US 12,340,283 B2
	Exploring an unexplored domain by parallel reinforcement
Maxim Claeys, Eeklo (BE); Miguel Camelo, Wilrijk (BE); and Steven Latre, Lokeren (BE)
Assigned to IMEC VZW, Leuven (BE); and UNIVERSITEIT ANTWERPEN, Antwerp (BE)
Appl. No. 17/283,376
Filed by IMEC VZW, Leuven (BE); and UNIVERSITEIT ANTWERPEN, Antwerp (BE)
PCT Filed Oct. 11, 2019, PCT No. PCT/EP2019/077563 § 371(c)(1), (2) Date Apr. 7, 2021, PCT Pub. No. WO2020/074689, PCT Pub. Date Apr. 16, 2020.
Claims priority of application No. 18200069 (EP), filed on Oct. 12, 2018.
Prior Publication US 2021/0383273 A1, Dec. 9, 2021
Int. Cl. G06N 20/00 (2019.01); G06F 9/46 (2006.01); G06F 16/23 (2019.01); G06N 3/006 (2023.01); G06N 3/098 (2023.01); G06N 5/043 (2023.01)

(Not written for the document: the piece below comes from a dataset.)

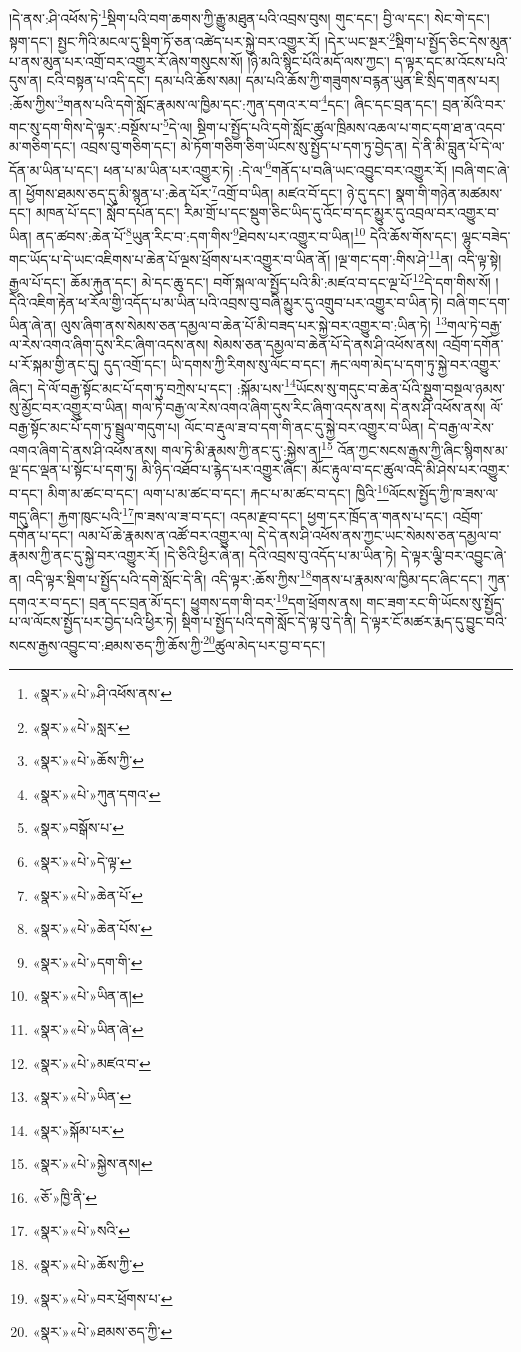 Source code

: །དེ་ནས་:ཤི་འཕོས་ཏེ་\footnote{«སྣར་»«པེ་»ཤི་འཕོས་ནས་}སྡིག་པའི་བག་ཆགས་ཀྱི་རྒྱུ་མཐུན་པའི་འབྲས་བུས། གུང་དང་། བྱི་ལ་དང་། སེང་གེ་དང་། སྟག་དང་། སྤྱང་ཀིའི་མངལ་དུ་སྡིག་ཏོ་ཅན་འཚེད་པར་སྐྱེ་བར་འགྱུར་རོ། །དེར་ཡང་སྔར་\footnote{«སྣར་»«པེ་»སླར་}སྡིག་པ་སྤྱོད་ཅིང་དེས་མུན་པ་ནས་མུན་པར་འགྲོ་བར་འགྱུར་རོ་ཞེས་གསུངས་སོ། །ཉི་མའི་སྙིང་པོའི་མདོ་ལས་ཀྱང་། ད་ལྟར་དང་མ་འོངས་པའི་དུས་ན། ངའི་བསྟན་པ་འདི་དང་། དམ་པའི་ཆོས་སམ། དམ་པའི་ཆོས་ཀྱི་གཟུགས་བརྙན་ཡུན་ཇི་སྲིད་གནས་པར། :ཆོས་ཀྱིས་\footnote{«སྣར་»«པེ་»ཆོས་ཀྱི་}གནས་པའི་དགེ་སློང་རྣམས་ལ་ཁྱིམ་དང་:ཀུན་དགའ་ར་བ་\footnote{«སྣར་»«པེ་»ཀུན་དགའ་}དང་། ཞིང་དང་བྲན་དང་། བྲན་མོའི་བར་གང་སུ་དག་གིས་དེ་ལྟར་:བསྔོས་པ་\footnote{«སྣར་»བསྒོས་པ་}དེ་ལ། སྡིག་པ་སྤྱོད་པའི་དགེ་སློང་ཚུལ་ཁྲིམས་འཆལ་པ་གང་དག་ཐ་ན་འདབ་མ་གཅིག་དང་། འབྲས་བུ་གཅིག་དང་། མེ་ཏོག་གཅིག་ཅིག་ཡོངས་སུ་སྤྱོད་པ་དག་ཏུ་བྱེད་ན། དེ་ནི་མི་བླུན་པོ་དེ་ལ་དོན་མ་ཡིན་པ་དང་། ཕན་པ་མ་ཡིན་པར་འགྱུར་ཏེ། :དེ་ལ་\footnote{«སྣར་»«པེ་»དེ་ལྟ་}གནོད་པ་བཞི་ཡང་འབྱུང་བར་འགྱུར་རོ། །བཞི་གང་ཞེ་ན། ཕྱོགས་ཐམས་ཅད་དུ་མི་སྙན་པ་:ཆེན་པོར་\footnote{«སྣར་»«པེ་»ཆེན་པོ་}འགྲོ་བ་ཡིན། མཛའ་བོ་དང་། ཉེ་དུ་དང་། སྣག་གི་གཉེན་མཚམས་དང་། མཁན་པོ་དང་། སློབ་དཔོན་དང་། རིམ་གྲོ་པ་དང་སྡུག་ཅིང་ཡིད་དུ་འོང་བ་དང་མྱུར་དུ་འབྲལ་བར་འགྱུར་བ་ཡིན། ནད་ཚབས་:ཆེན་པོ་\footnote{«སྣར་»«པེ་»ཆེན་པོས་}ཡུན་རིང་བ་:དག་གིས་\footnote{«སྣར་»«པེ་»དག་གི་}ཐེབས་པར་འགྱུར་བ་ཡིན།\footnote{«སྣར་»«པེ་»ཡིན་ན།} དེའི་ཆོས་གོས་དང་། ལྷུང་བཟེད་གང་ཡོད་པ་དེ་ཡང་འཇིགས་པ་ཆེན་པོ་ལྔས་ཕྲོགས་པར་འགྱུར་བ་ཡིན་ནོ། །ལྔ་གང་དག་:གིས་ཤེ་\footnote{«སྣར་»«པེ་»ཡིན་ཞེ་}ན། འདི་ལྟ་སྟེ། རྒྱལ་པོ་དང་། ཆོམ་རྐུན་དང་། མེ་དང་ཆུ་དང་། བགོ་སྐལ་ལ་སྤྱོད་པའི་མི་:མཛའ་བ་དང་ལྔ་པོ་\footnote{«སྣར་»«པེ་»མཛའ་བ་}དེ་དག་གིས་སོ། །དེའི་འཇིག་རྟེན་ཕ་རོལ་གྱི་འདོད་པ་མ་ཡིན་པའི་འབྲས་བུ་བཞི་མྱུར་དུ་འགྲུབ་པར་འགྱུར་བ་ཡིན་ཏེ། བཞི་གང་དག་ཡིན་ཞེ་ན། ལུས་ཞིག་ནས་སེམས་ཅན་དམྱལ་བ་ཆེན་པོ་མི་བཟད་པར་སྐྱེ་བར་འགྱུར་བ་:ཡིན་ཏེ། \footnote{«སྣར་»«པེ་»ཡིན་}གལ་ཏེ་བརྒྱ་ལ་རེས་འགའ་ཞིག་དུས་རིང་ཞིག་འདས་ནས། སེམས་ཅན་དམྱལ་བ་ཆེན་པོ་དེ་ནས་ཤི་འཕོས་ནས། འབྲོག་དགོན་པ་རོ་སྐམ་གྱི་ནང་དུ། དུད་འགྲོ་དང་། ཡི་དགས་ཀྱི་རིགས་སུ་ལོང་བ་དང་། རྐང་ལག་མེད་པ་དག་ཏུ་སྐྱེ་བར་འགྱུར་ཞིང་། དེ་ལོ་བརྒྱ་སྟོང་མང་པོ་དག་ཏུ་བཀྲེས་པ་དང་། :སྐོམ་པས་\footnote{«སྣར་»སྐོམ་པར་}ཡོངས་སུ་གདུང་བ་ཆེན་པོའི་སྡུག་བསྔལ་ཉམས་སུ་མྱོང་བར་འགྱུར་བ་ཡིན། གལ་ཏེ་བརྒྱ་ལ་རེས་འགའ་ཞིག་དུས་རིང་ཞིག་འདས་ནས། དེ་ནས་ཤི་འཕོས་ནས། ལོ་བརྒྱ་སྟོང་མང་པོ་དག་ཏུ་སྦྲུལ་གདུག་པ། ལོང་བ་རྡུལ་ཟ་བ་དག་གི་ནང་དུ་སྐྱེ་བར་འགྱུར་བ་ཡིན། དེ་བརྒྱ་ལ་རེས་འགའ་ཞིག་དེ་ནས་ཤི་འཕོས་ནས། གལ་ཏེ་མི་རྣམས་ཀྱི་ནང་དུ་:སྐྱེས་ན།\footnote{«སྣར་»«པེ་»སྐྱེས་ནས།} འོན་ཀྱང་སངས་རྒྱས་ཀྱི་ཞིང་སྙིགས་མ་ལྔ་དང་ལྡན་པ་སྟོང་པ་དག་ཏུ། མི་ཉིད་འཐོབ་པ་རྙེད་པར་འགྱུར་ཞིང་། མོང་རྟུལ་བ་དང་ཚུལ་འདི་མི་ཤེས་པར་འགྱུར་བ་དང་། མིག་མ་ཚང་བ་དང་། ལག་པ་མ་ཚང་བ་དང་། རྐང་པ་མ་ཚང་བ་དང་། ཁྱིའི་\footnote{«ཅོ་»ཁྱི་ནི་}ལོངས་སྤྱོད་ཀྱི་ཁ་ཟས་ལ་གདུ་ཞིང་། རྐྱག་ཁུང་པའི་\footnote{«སྣར་»«པེ་»སའི་}ཁ་ཟས་ལ་ཟ་བ་དང་། འདམ་རྫབ་དང་། ཕྱག་དར་ཁྲོད་ན་གནས་པ་དང་། འབྲོག་དགོན་པ་དང་། ལམ་པོ་ཆེ་རྣམས་ན་འཚོ་བར་འགྱུར་ལ། དེ་དེ་ནས་ཤི་འཕོས་ནས་ཀྱང་ཡང་སེམས་ཅན་དམྱལ་བ་རྣམས་ཀྱི་ནང་དུ་སྐྱེ་བར་འགྱུར་རོ། །དེ་ཅིའི་ཕྱིར་ཞེ་ན། དེའི་འབྲས་བུ་འདོད་པ་མ་ཡིན་ཏེ། དེ་ལྟར་ལྕི་བར་འབྱུང་ཞེ་ན། འདི་ལྟར་སྡིག་པ་སྤྱོད་པའི་དགེ་སློང་དེ་ནི། འདི་ལྟར་:ཆོས་ཀྱིས་\footnote{«སྣར་»«པེ་»ཆོས་ཀྱི་}གནས་པ་རྣམས་ལ་ཁྱིམ་དང་ཞིང་དང་། ཀུན་དགའ་ར་བ་དང་། བྲན་དང་བྲན་མོ་དང་། ཕྱུགས་དག་གི་བར་\footnote{«སྣར་»«པེ་»བར་ཕྲོགས་པ་}དག་ཕྲོགས་ནས། གང་ཟག་རང་གི་ཡོངས་སུ་སྤྱོད་པ་ལ་ལོངས་སྤྱོད་པར་བྱེད་པའི་ཕྱིར་ཏེ། སྡིག་པ་སྤྱོད་པའི་དགེ་སློང་དེ་ལྟ་བུ་དེ་ནི། དེ་ལྟར་ངོ་མཚར་རྨད་དུ་བྱུང་བའི་སངས་རྒྱས་འབྱུང་བ་:ཐམས་ཅད་ཀྱི་ཆོས་ཀྱི་\footnote{«སྣར་»«པེ་»ཐམས་ཅད་ཀྱི་}ཚུལ་མེད་པར་བྱ་བ་དང་།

CPC G06N 20/00 (2019.01) [G06F 9/46 (2013.01); G06F 16/2379 (2019.01); G06N 3/006 (2013.01); G06N 3/098 (2023.01); G06N 5/043 (2013.01)]

12 Claims

1. A computer-implemented method for exploring, by a table-based parallel reinforcement learning, PRL, algorithm, an unexplored domain comprising a plurality of agents and states, the unexplored domain represented by a state-action space, the method comprising the following steps performed by one or more of the plurality of agents:

receiving an assigned partition of the state-action space represented by a table; and

executing during a plurality of episodes actions for states within the partition, wherein an action transits a state; and

granting to a transited state a reward; and

exchanging state-action values with other agents of the plurality of agents in the domain;

updating the table;

subdividing the partition into subpartitions based on the number of agents, wherein a subpartition comprises a subset of one or more states, by ordering the one or more states of the subpartitions based on a number of times a respective state is transited to in a descending order; and

deriving a local affinity policy based on actions transiting the agent to states within its respective partition.